The main Creative Commons licences9 are as follows:

  1. Attribution Non-commercial No Derivative: The work can be copied and shared as long as the author is identified. Permission is required before any derivative work based on this work is created or any commercial use is made of the work.
  2. Attribution Non-commercial Share Alike: The work can be copied, remixed, tweaked, and built upon non-commercially. All new work based on the original must also carry the same licence. Permission is required for commercial use.
  3. Attribution Non-commercial: This has the same terms as Attribution Non-commercial Share Alike except that derivative works need not be licensed on the same terms as the original work itself.
  4. Attribution No Derivatives: Redistribution of the work is allowed for commercial and non-commercial purposes so long as the work is passed on whole and unchanged with due attribution to the content author.
  5. Attribution Share Alike: This allows remixing, tweaking, and building upon work for commercial and non-commercial purposes.
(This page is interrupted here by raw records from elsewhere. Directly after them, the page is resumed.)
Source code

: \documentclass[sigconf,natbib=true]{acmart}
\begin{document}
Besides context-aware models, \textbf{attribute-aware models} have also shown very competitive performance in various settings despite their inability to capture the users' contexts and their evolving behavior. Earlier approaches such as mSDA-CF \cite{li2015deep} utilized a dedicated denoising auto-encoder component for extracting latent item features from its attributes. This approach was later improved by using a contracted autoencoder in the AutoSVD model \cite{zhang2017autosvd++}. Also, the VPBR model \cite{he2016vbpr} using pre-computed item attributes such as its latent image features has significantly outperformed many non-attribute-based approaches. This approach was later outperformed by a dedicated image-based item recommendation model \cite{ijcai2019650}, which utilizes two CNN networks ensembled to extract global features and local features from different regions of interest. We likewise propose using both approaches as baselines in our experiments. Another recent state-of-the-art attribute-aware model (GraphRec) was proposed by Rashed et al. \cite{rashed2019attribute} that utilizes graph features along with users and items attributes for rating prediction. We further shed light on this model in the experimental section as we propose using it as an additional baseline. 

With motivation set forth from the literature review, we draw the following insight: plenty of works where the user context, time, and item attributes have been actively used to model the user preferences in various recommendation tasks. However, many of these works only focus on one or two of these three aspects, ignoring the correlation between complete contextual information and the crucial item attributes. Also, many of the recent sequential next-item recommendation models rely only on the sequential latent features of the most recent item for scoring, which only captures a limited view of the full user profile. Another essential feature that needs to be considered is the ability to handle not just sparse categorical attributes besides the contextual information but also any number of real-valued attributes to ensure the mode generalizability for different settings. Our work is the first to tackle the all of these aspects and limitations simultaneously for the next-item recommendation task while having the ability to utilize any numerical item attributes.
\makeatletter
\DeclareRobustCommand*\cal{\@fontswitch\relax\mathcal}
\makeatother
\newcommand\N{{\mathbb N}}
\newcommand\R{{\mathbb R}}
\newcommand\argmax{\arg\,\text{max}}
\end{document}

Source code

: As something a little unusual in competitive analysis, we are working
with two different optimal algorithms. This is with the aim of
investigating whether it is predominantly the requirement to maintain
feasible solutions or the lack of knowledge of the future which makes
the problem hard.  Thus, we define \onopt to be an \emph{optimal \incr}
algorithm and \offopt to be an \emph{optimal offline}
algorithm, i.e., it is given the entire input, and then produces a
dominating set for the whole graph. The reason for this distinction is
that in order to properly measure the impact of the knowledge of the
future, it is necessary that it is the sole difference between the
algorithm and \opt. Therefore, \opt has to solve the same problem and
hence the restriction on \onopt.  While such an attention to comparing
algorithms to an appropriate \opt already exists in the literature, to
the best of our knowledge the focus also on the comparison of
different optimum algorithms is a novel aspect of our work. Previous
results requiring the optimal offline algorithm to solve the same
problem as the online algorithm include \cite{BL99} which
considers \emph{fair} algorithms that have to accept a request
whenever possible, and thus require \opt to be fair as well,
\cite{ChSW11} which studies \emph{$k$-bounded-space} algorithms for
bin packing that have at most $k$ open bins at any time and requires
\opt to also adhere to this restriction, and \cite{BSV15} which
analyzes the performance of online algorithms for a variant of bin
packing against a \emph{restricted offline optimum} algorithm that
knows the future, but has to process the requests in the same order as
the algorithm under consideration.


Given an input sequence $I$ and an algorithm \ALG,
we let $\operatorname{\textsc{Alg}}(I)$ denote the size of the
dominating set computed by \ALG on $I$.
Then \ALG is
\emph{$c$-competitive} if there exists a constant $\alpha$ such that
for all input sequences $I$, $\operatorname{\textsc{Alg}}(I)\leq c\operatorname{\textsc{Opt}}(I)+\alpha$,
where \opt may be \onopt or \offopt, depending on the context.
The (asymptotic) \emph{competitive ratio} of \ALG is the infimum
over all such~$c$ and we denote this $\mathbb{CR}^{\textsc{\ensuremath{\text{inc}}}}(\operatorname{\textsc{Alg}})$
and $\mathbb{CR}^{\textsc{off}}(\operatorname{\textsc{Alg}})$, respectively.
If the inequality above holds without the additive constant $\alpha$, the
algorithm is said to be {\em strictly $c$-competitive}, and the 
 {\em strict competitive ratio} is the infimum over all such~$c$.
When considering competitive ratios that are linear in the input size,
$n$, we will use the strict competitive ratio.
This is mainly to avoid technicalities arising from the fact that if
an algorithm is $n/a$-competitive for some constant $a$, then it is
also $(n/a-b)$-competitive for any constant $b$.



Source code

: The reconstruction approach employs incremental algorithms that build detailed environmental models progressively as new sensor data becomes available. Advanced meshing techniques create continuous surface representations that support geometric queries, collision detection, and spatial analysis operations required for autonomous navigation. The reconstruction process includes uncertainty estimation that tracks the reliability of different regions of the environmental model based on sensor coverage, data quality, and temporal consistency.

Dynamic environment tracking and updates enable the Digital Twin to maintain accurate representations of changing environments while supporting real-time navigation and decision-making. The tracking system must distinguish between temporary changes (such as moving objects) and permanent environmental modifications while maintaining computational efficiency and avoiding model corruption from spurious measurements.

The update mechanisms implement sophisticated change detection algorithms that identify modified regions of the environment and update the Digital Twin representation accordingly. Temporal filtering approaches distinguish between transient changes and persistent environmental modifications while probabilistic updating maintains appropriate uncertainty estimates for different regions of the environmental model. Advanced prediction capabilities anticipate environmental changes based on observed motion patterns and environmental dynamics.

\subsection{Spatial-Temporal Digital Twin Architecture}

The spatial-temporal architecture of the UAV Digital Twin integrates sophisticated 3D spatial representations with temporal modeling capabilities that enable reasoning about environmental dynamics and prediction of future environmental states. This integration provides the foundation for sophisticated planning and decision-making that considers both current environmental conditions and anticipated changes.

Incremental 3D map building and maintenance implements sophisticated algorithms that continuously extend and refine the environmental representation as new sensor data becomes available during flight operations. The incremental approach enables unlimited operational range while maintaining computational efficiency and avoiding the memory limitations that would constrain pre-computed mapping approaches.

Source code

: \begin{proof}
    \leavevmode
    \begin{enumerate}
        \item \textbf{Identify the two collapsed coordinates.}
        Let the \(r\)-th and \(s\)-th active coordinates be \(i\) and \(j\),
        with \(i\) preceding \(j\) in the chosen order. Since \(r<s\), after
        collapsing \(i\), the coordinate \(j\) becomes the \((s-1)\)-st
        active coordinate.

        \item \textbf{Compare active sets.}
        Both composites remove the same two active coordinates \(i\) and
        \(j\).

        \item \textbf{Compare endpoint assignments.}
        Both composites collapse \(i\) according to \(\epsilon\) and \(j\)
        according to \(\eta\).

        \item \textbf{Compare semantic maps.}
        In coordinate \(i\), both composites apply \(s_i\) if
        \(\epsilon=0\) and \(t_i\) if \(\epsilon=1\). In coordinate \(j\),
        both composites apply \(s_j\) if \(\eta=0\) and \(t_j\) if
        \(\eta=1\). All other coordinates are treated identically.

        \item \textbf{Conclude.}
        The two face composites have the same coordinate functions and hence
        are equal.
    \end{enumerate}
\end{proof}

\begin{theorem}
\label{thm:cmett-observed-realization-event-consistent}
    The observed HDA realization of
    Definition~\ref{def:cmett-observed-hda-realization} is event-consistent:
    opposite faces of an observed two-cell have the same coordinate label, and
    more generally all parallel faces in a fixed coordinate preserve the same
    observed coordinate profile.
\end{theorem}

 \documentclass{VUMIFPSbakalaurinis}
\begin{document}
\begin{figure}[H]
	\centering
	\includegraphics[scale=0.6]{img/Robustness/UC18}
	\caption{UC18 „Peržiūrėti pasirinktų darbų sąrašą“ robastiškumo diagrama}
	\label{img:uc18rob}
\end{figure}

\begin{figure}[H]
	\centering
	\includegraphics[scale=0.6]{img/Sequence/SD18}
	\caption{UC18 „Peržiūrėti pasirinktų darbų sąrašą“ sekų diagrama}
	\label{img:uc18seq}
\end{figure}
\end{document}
Attribution is required and new works must carry an identical licence, which means that derivative works would also allow commercial use.
  6. Attribution: The only condition is attribution. Any commercial or non-commercial use is allowed.

There are also specialized licences for specific types of content and content owners, as summarized by the following excerpt:

Sampling Licences allow for snippets (not whole work) to be remixed into new works, even commercially. Our Public Domain Dedication lets you free works from copyright completely, and our Founders Copyright lets you do the same, but after 14 or 28 years. Musicians looking to share their work with fans might want to look at the Music Sharing licence. The Developing Nations licence lets you offer less restrictive terms to countries that aren"t considered high income by the World Bank, and finally, for those licensing software, we offer the GNU GPL and GNU LGPL licences. (Creative Commons)

These models can be tweaked to suit the specific circumstances of a developing Asian nation. For instance, works can be offered on Attribution Non-Commercial Share Alike plus Developing Nations licence terms, with the Developing Nations terms being offered to commercial users in developing and developed nations so as to reach a larger audience and increase the chances for collaborative derivative works.

One might also consider another strategy as follows: once local content online achieves a healthy level of mainstream acceptance, developing Asian nations may consider coordinating their licencing approaches and collectively offering less restrictive licence terms for local content to developed nation users, in exchange for less restrictive terms for access to content from developed nations.

In global knowledge trade today, licence fees are essentially tariffs and licence terms are the conditions of trade. In essence then, this is nothing more than trade block theory applied to knowledge goods and concrete intellectual property.

In sum, we argue that in the era of knowledge goods and knowledge trade, content is the product and the controllers of content are king. In such a world, it is wholly pertinent for developing Asian nations to consider devising strategies and policies to encourage the proliferation of their own local content online as the Internet is the world's unrivalled distribution network for content. Innovative tools exist for the development of local content online. The art lies in determining what will work for a particular nation in terms of improved demand and supply for local content online, and to then constructively and effectively implement those policies at the national and international level.